Pakistan Finance Minister Aims to Boost Tax Revenue

Web DeskJune 13, 2024 07:02 AMpolitics
  • Transitioning individuals into active taxpayers to broaden tax base
  • Ambitious tax revenue target of 13 trillion rupees for fiscal year 2024-25
  • Focus on strengthening financial position through strategic revenue measures
Pakistan Finance Minister Aims to Boost Tax RevenueImage Credits: geo
The Finance Minister of Pakistan aims to boost tax revenue by broadening the tax base, setting an ambitious target for fiscal year 2024-25, and implementing strategic measures to strengthen the country's financial position.

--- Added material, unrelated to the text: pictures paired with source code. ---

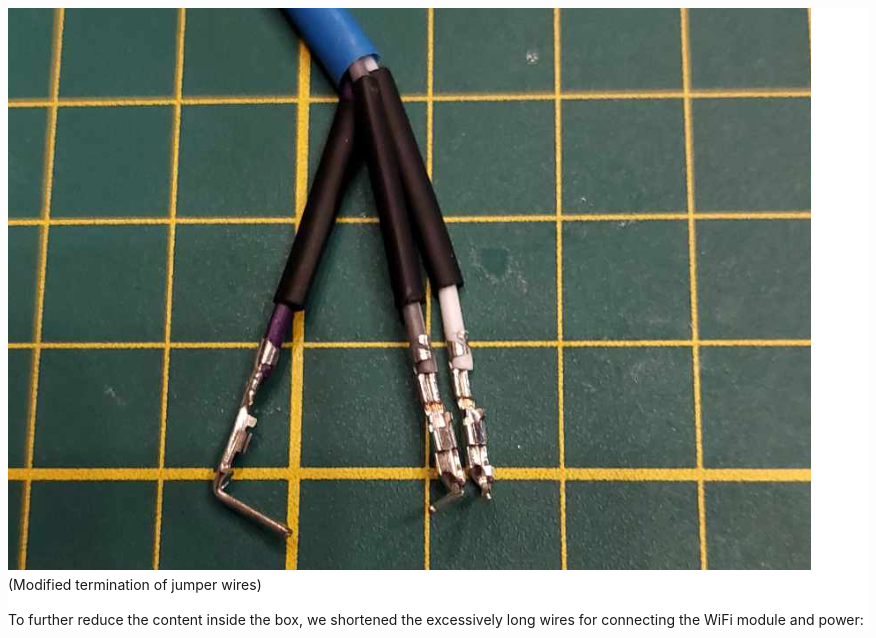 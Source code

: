 ![Modified Jumper Wire Termination](fotky/image-20240129-010815.png)
(Modified termination of jumper wires)

To further reduce the content inside the box, we shortened the excessively long wires for connecting the WiFi module and power:
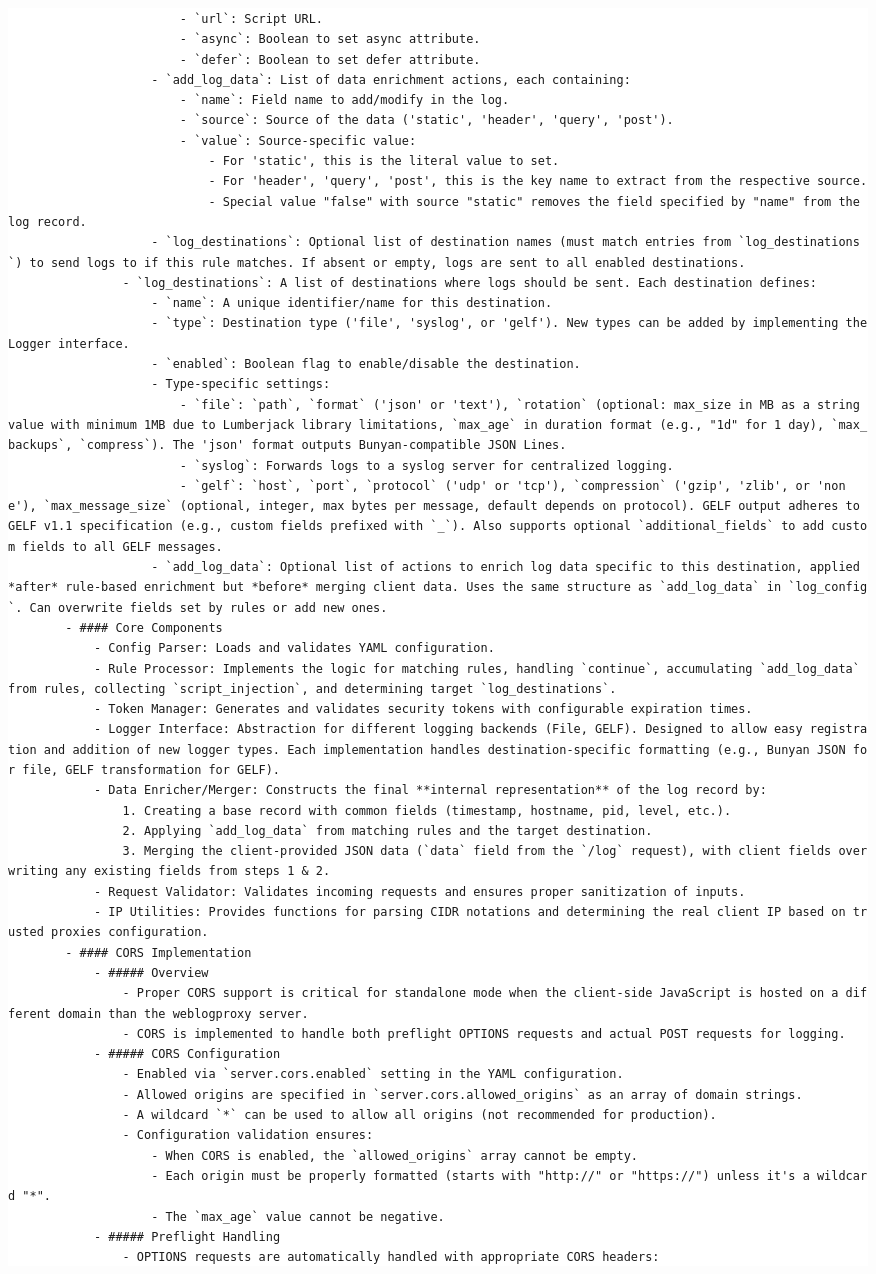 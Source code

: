 							- `url`: Script URL.
							- `async`: Boolean to set async attribute.
							- `defer`: Boolean to set defer attribute.
						- `add_log_data`: List of data enrichment actions, each containing:
							- `name`: Field name to add/modify in the log.
							- `source`: Source of the data ('static', 'header', 'query', 'post').
							- `value`: Source-specific value:
							    - For 'static', this is the literal value to set.
							    - For 'header', 'query', 'post', this is the key name to extract from the respective source.
							    - Special value "false" with source "static" removes the field specified by "name" from the log record.
						- `log_destinations`: Optional list of destination names (must match entries from `log_destinations`) to send logs to if this rule matches. If absent or empty, logs are sent to all enabled destinations.
					- `log_destinations`: A list of destinations where logs should be sent. Each destination defines:
						- `name`: A unique identifier/name for this destination.
						- `type`: Destination type ('file', 'syslog', or 'gelf'). New types can be added by implementing the Logger interface.
						- `enabled`: Boolean flag to enable/disable the destination.
						- Type-specific settings:
						    - `file`: `path`, `format` ('json' or 'text'), `rotation` (optional: max_size in MB as a string value with minimum 1MB due to Lumberjack library limitations, `max_age` in duration format (e.g., "1d" for 1 day), `max_backups`, `compress`). The 'json' format outputs Bunyan-compatible JSON Lines.
						    - `syslog`: Forwards logs to a syslog server for centralized logging.
						    - `gelf`: `host`, `port`, `protocol` ('udp' or 'tcp'), `compression` ('gzip', 'zlib', or 'none'), `max_message_size` (optional, integer, max bytes per message, default depends on protocol). GELF output adheres to GELF v1.1 specification (e.g., custom fields prefixed with `_`). Also supports optional `additional_fields` to add custom fields to all GELF messages.
						- `add_log_data`: Optional list of actions to enrich log data specific to this destination, applied *after* rule-based enrichment but *before* merging client data. Uses the same structure as `add_log_data` in `log_config`. Can overwrite fields set by rules or add new ones.
			- #### Core Components
				- Config Parser: Loads and validates YAML configuration.
				- Rule Processor: Implements the logic for matching rules, handling `continue`, accumulating `add_log_data` from rules, collecting `script_injection`, and determining target `log_destinations`.
				- Token Manager: Generates and validates security tokens with configurable expiration times.
				- Logger Interface: Abstraction for different logging backends (File, GELF). Designed to allow easy registration and addition of new logger types. Each implementation handles destination-specific formatting (e.g., Bunyan JSON for file, GELF transformation for GELF).
				- Data Enricher/Merger: Constructs the final **internal representation** of the log record by:
				    1. Creating a base record with common fields (timestamp, hostname, pid, level, etc.).
				    2. Applying `add_log_data` from matching rules and the target destination.
				    3. Merging the client-provided JSON data (`data` field from the `/log` request), with client fields overwriting any existing fields from steps 1 & 2.
				- Request Validator: Validates incoming requests and ensures proper sanitization of inputs.
				- IP Utilities: Provides functions for parsing CIDR notations and determining the real client IP based on trusted proxies configuration.
			- #### CORS Implementation
				- ##### Overview
					- Proper CORS support is critical for standalone mode when the client-side JavaScript is hosted on a different domain than the weblogproxy server.
					- CORS is implemented to handle both preflight OPTIONS requests and actual POST requests for logging.
				- ##### CORS Configuration
					- Enabled via `server.cors.enabled` setting in the YAML configuration.
					- Allowed origins are specified in `server.cors.allowed_origins` as an array of domain strings.
					- A wildcard `*` can be used to allow all origins (not recommended for production).
					- Configuration validation ensures:
						- When CORS is enabled, the `allowed_origins` array cannot be empty.
						- Each origin must be properly formatted (starts with "http://" or "https://") unless it's a wildcard "*".
						- The `max_age` value cannot be negative.
				- ##### Preflight Handling
					- OPTIONS requests are automatically handled with appropriate CORS headers: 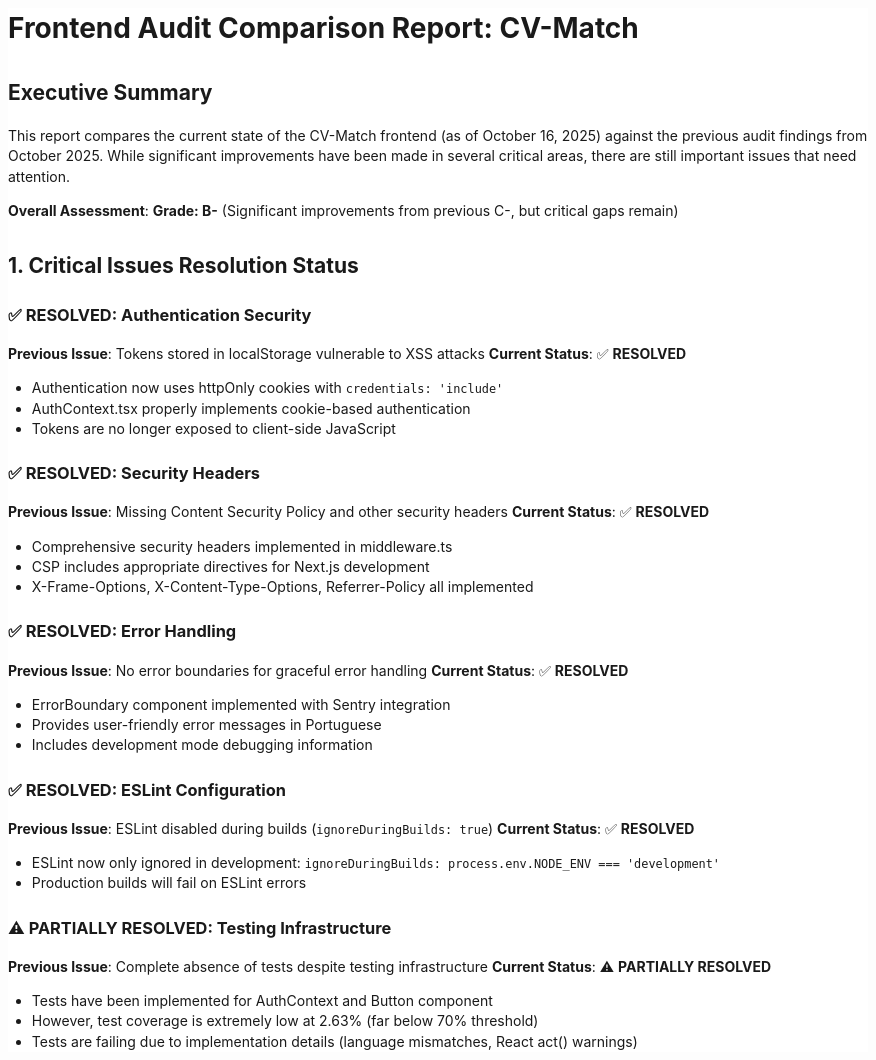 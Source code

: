# Frontend Audit Comparison Report: CV-Match

## Executive Summary

This report compares the current state of the CV-Match frontend (as of October 16, 2025) against the previous audit findings from October 2025. While significant improvements have been made in several critical areas, there are still important issues that need attention.

**Overall Assessment**: **Grade: B-** (Significant improvements from previous C-, but critical gaps remain)

## 1. Critical Issues Resolution Status

### ✅ RESOLVED: Authentication Security
**Previous Issue**: Tokens stored in localStorage vulnerable to XSS attacks
**Current Status**: ✅ **RESOLVED**
- Authentication now uses httpOnly cookies with `credentials: 'include'`
- AuthContext.tsx properly implements cookie-based authentication
- Tokens are no longer exposed to client-side JavaScript

### ✅ RESOLVED: Security Headers
**Previous Issue**: Missing Content Security Policy and other security headers
**Current Status**: ✅ **RESOLVED**
- Comprehensive security headers implemented in middleware.ts
- CSP includes appropriate directives for Next.js development
- X-Frame-Options, X-Content-Type-Options, Referrer-Policy all implemented

### ✅ RESOLVED: Error Handling
**Previous Issue**: No error boundaries for graceful error handling
**Current Status**: ✅ **RESOLVED**
- ErrorBoundary component implemented with Sentry integration
- Provides user-friendly error messages in Portuguese
- Includes development mode debugging information

### ✅ RESOLVED: ESLint Configuration
**Previous Issue**: ESLint disabled during builds (`ignoreDuringBuilds: true`)
**Current Status**: ✅ **RESOLVED**
- ESLint now only ignored in development: `ignoreDuringBuilds: process.env.NODE_ENV === 'development'`
- Production builds will fail on ESLint errors

### ⚠️ PARTIALLY RESOLVED: Testing Infrastructure
**Previous Issue**: Complete absence of tests despite testing infrastructure
**Current Status**: ⚠️ **PARTIALLY RESOLVED**
- Tests have been implemented for AuthContext and Button component
- However, test coverage is extremely low at 2.63% (far below 70% threshold)
- Tests are failing due to implementation details (language mismatches, React act() warnings)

In a recent announcement, the Finance Minister of Pakistan has emphasized the critical need to broaden the country's tax base. Currently, with a tax-to-GDP ratio of 9.5%, the Minister highlighted that this level is insufficient for the nation's financial sustainability. The primary objective is to include all individuals in the tax net and transition them into active taxpayers, ultimately aiming to eliminate the non-filer category within the country.

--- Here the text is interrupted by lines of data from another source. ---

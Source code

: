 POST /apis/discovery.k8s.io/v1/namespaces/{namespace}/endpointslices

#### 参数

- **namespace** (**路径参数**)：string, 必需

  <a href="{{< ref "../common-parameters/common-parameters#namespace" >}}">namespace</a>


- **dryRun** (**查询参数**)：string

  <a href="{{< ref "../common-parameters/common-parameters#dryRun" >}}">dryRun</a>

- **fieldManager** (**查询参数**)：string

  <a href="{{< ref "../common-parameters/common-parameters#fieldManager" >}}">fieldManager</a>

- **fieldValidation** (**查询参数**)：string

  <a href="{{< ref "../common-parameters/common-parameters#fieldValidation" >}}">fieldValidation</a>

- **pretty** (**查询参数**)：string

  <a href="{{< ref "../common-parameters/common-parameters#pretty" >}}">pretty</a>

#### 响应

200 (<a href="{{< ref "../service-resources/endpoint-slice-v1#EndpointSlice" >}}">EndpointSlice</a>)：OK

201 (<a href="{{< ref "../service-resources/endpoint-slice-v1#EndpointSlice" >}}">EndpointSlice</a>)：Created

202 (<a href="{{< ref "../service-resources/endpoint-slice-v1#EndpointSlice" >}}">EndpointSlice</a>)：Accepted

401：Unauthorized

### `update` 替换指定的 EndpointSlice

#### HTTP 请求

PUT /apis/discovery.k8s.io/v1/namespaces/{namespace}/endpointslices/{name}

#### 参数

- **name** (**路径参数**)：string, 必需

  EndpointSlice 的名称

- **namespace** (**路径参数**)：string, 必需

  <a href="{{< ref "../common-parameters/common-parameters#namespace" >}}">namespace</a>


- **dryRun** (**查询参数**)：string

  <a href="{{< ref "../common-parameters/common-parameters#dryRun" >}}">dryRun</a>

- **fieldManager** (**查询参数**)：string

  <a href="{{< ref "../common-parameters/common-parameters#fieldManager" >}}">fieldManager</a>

The unveiling of the federal budget for the fiscal year 2024-25 revealed an ambitious tax revenue target of 13 trillion rupees ($46.66 billion), signifying a substantial increase from the previous year. This budget not only aims to achieve the revenue target but also seeks to strengthen the case for a new agreement with the International Monetary Fund (IMF). The focus is on reducing the public debt-to-GDP ratio and improving Pakistan's balance of payments position.

The Finance Minister expressed confidence in meeting the tax collection target and highlighted the registration of 31,000 traders with the Federal Board of Revenue (FBR). He also mentioned the previous implementation of a fixed tax regime for traders in 2022, which he believed could have generated significant revenue if not revoked.

To enhance revenue generation, the Finance Minister stressed the importance of coordinated efforts between the federal and provincial governments. Measures such as evaluating the necessity of ministries at the federal level and controlling expenditures, including adjusting government employees' salaries for inflation, were mentioned.

In terms of revenue strategies, the Finance Minister proposed an increase in the petroleum development levy (PDL) but clarified that there are no plans to impose a sales tax on petroleum products. He expressed optimism that the recent reduction in the key policy rate would help manage inflation effectively.

The government's focus on expanding the tax base and increasing revenue in the upcoming fiscal year demonstrates a commitment to strengthening Pakistan's financial position. By targeting a higher tax revenue goal, implementing strategic measures, and fostering collaboration between different levels of government, Pakistan aims to achieve greater financial stability and pave the way for sustainable economic growth.